Automation software test metrics can help implement and improve the Organizational test processes and consequently help track its status. The projects complexity is directly affected due to increased lines of code, defects and fixes etc. Thus project Complexity tends to decrease the test coverage and ultimately affect the quality too. Such negatively evangelized projects affect certain other major factors like overall cost of the product and the time in which to deliver the software. To prevent or overcome such circumstances, very well defined metrics can provide insight into the status of automated testing efforts. Automation software test metrics always has positive impact such that it reverses the negative trend if implemented properly.

ATM ( automation software test metrics) helps in assessing and knowing whether the goals like coverage, progress and quality are being met. In order to accomplish these goals, we must have metrics in place which can set standard of measurement.

What is a metric? Metric is a standard of measurement. A metric is a measurement criteria that helps measure past and present performance and/or predict future performance.
Most of the Metrics have similar following category of which they are comprised of:
Quality: Purposeful/meaningful measured results of test/execution which represent the product quality. Some of the examples are: Defects logged, Usability, performance, scalability and customer satisfaction.
Progress: Specific parameters which help identify the test progress are compared against the success criteria, are collected iteratively over time which can be later on used to represent the progress in epitomized way.
Coverage: In order to measure the test scope and success, meaningful parameters called Coverage is required.

What is ATM and how good it should be?

Automated Test Metrics are used to measure the past, present and future performance of its process and the relevant efforts been put. A metrics stands good only if it is related to the performance of the effort and it can only happen if there are clearly defined goals pertaining to the automation effort.

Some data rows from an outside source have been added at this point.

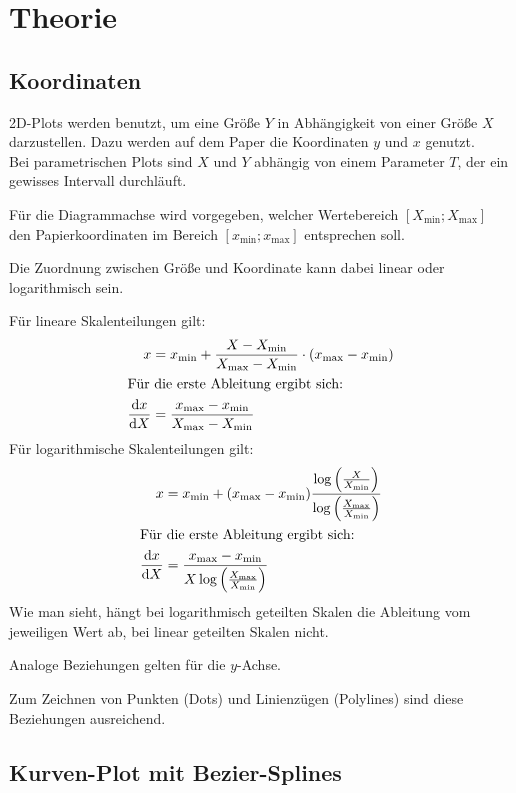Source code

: \documentclass[ngerman,origlongtable]{scrartcl}
\begin{document}
\section{Theorie}
\subsection{Koordinaten}
2D-Plots werden benutzt, um eine Größe \(Y\) in Abhängigkeit von einer
Größe \(X\) darzustellen. Dazu werden auf dem Paper die Koordinaten
\(y\) und \(x\) genutzt.\\
Bei parametrischen Plots sind \(X\) und \(Y\) abhängig von einem Parameter
\(T\), der ein gewisses Intervall durchläuft.

Für die Diagrammachse wird vorgegeben, welcher Wertebereich
\([X_{\text{min}};X_{\text{max}}]\) den Papierkoordinaten im Bereich
\([x_{\text{min}};x_{\text{max}}]\) entsprechen soll.

Die Zuordnung zwischen Größe und Koordinate kann dabei linear
oder logarithmisch sein.

Für lineare Skalenteilungen gilt:
\begin{align*}
x&=x_{\text{min}}+\frac{X-X_{\text{min}}}{X_{\text{max}}-X_{\text{min}}}\cdot{}(x_{\text{max}}-x_{\text{min}})\\
\intertext{Für die erste Ableitung ergibt sich:}
\frac{\mathrm{d} x}{\mathrm{d} X}&=\frac{x_{\text{max}}-x_{\text{min}}}{X_{\text{max}}-X_{\text{min}}}\end{align*}
Für logarithmische Skalenteilungen gilt:
\begin{align*}
x&=x_{\text{min}}+(x_{\text{max}}-x_{\text{min}})\frac{\log{\left(\frac{X}{X_{\text{min}}}\right)}}{\log{\left(\frac{X_{\text{max}}}{X_{\text{min}}}\right)}}\\
\intertext{Für die erste Ableitung ergibt sich:}
\frac{\mathrm{d} x}{\mathrm{d} X}&=\frac{x_{\text{max}}-x_{\text{min}}}{X\log{\left(\frac{X_{\text{max}}}{X_{\text{min}}}\right)}}
\end{align*}
Wie man sieht, hängt bei logarithmisch geteilten Skalen die Ableitung
vom jeweiligen Wert ab, bei linear geteilten Skalen nicht.

Analoge Beziehungen gelten für die \(y\)-Achse.

Zum Zeichnen von Punkten (Dots) und Linienzügen (Polylines) sind diese
Beziehungen ausreichend.
\clearpage
\subsection{Kurven-Plot mit Bezier-Splines}
\end{document}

A well defined automated Test metric has the following characteristics:

  • Its clearly measurable
  • Its purposeful/meaningful
  • Epitomized data/Graphical data representation is derived from easy collected data
  • It should be valid input criteria for Automation improvement.
  • Importantly, it should be simple.

Automation Test Coverage

Automation Test Coverage metrics actually determines via test execution results that whether we have actually achieved what we had covered in past during automation of test cases.
Altogether with manual test coverage, against the total number of tests this type of metric can measure the completeness of the test coverage and can measure how much automation is being executed.

ATC  %    =    Automation Coverage / Total Coverage

Here ‘Total coverage’ means, requirements, units/components, or code coverage.

Automation Progress

Automation Progress points towards the progress of Number of Test cases automated out of the total number of test cases which are automatable.

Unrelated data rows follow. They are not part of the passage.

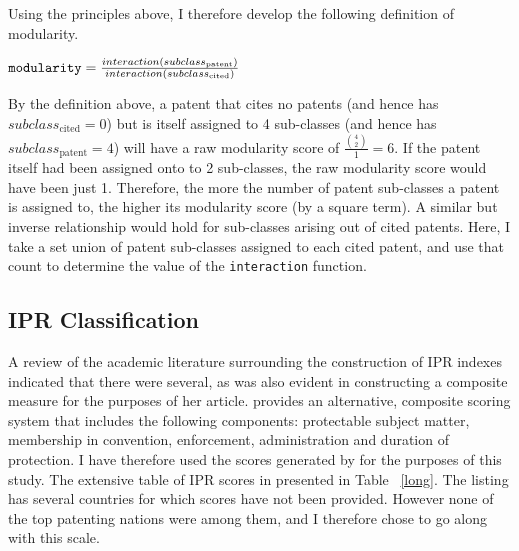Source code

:\documentclass[12pt]{article}
\begin{document}
Using the principles above, I therefore develop the following definition of modularity.
\begin{center}$ \verb|modularity| = \frac{interaction(subclass_{\text{patent}})}{interaction(subclass_{\text{cited}})} $ \end{center}

By the definition above, a patent that cites no patents (and hence has $subclass_{\text{cited}} = 0$) but is itself assigned to 4 sub-classes (and hence has $subclass_{\text{patent}} = 4$) will have a raw modularity score of $\frac{\binom{4}{2}}{1} = 6$. If the patent itself had been assigned onto to 2 sub-classes, the raw modularity score would have been just 1. Therefore, the more the number of patent sub-classes a patent is assigned to, the higher its modularity score (by a square term). A similar but inverse relationship would hold for sub-classes arising out of cited patents. Here, I take a set union of patent sub-classes assigned to each cited patent, and use that count to determine the value of the \verb|interaction| function.

\subsection{IPR Classification}
A review of the academic literature surrounding the construction of IPR indexes indicated that there were several, as was also evident in \cite{Zhao2006} constructing a composite measure for the purposes of her article. \cite{Lesser2010} provides an alternative, composite scoring system that includes the following components: protectable subject matter, membership in convention, enforcement, administration and duration of protection. I have therefore used the scores generated by \cite{Lesser2010} for the purposes of this study. The extensive table of IPR scores in presented in Table ~\ref{long}. The listing has several countries for which scores have not been provided. However none of the top patenting nations were among them, and I therefore chose to go along with this scale.
\end{document}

AP %    =    Number of test cases automated / Number of test cases automatable

The automation progress is tracked over the time, as the automation progresses against the defined Automation milestone tasks, the metric can present valuable data for the time it will take for the whole set of test cases to get automated.

Automation Index
Every project have a sufficient duration, either has automatable test procedures or requires automation from scratch/begin. To fit either of these criteria’s, Automation index or Percent Automatable can be defined:

AI or PA %    =    Number of test cases automatable / Total Number of test cases

Defect Density
Defect measurement is vital for both manual and automated process. If any module/ component of application under test it detected with high density of defects, then it automatically becomes prone to retesting using automation. Defect density is measured using the metrics, the total known defects divided by the size of the software entity being measured.

DD    =    No. Of Known Defects / Size of the Software/Application

Defect Aging
Defect Aging is the difference between – the date when a defect is detected and the current date (if the defect is still open) or the date the defect was fixed (if the defect is already fixed).

DA ( in Time)    =    Defect Fix Date (OR Current Date)   –   Defect Detection Date

Defect Trend Analysis
Defect trend analysis is the trend of defects found over time. This trend truly shows the health/stability of the project. Defect trend is considered to be improving if the no. of defects is reducing over a time, trend is considered to be worse if the defects are increasing. In an agile methodology where the test deliverables needs to be fit in iterative cycles, if the defects count for component/module is reducing in progressive cycles, then it helps in determining the closure of the feature test.

DTA    = No. Of Known Defects / No. Of test Procedures Executed

Defect removal Efficiency
Defect removal efficiency is measured in the percentage of effectiveness of defect removal efforts. This metric if used in collaboration with Automation definitely helps improve the quality of the product. Greater the percentage value, better the quality of the product.

DRE    =    (No. Of Defects found during testing ) /(  ( No. Of Defects found during testing + No. of Defects found after delivery ) )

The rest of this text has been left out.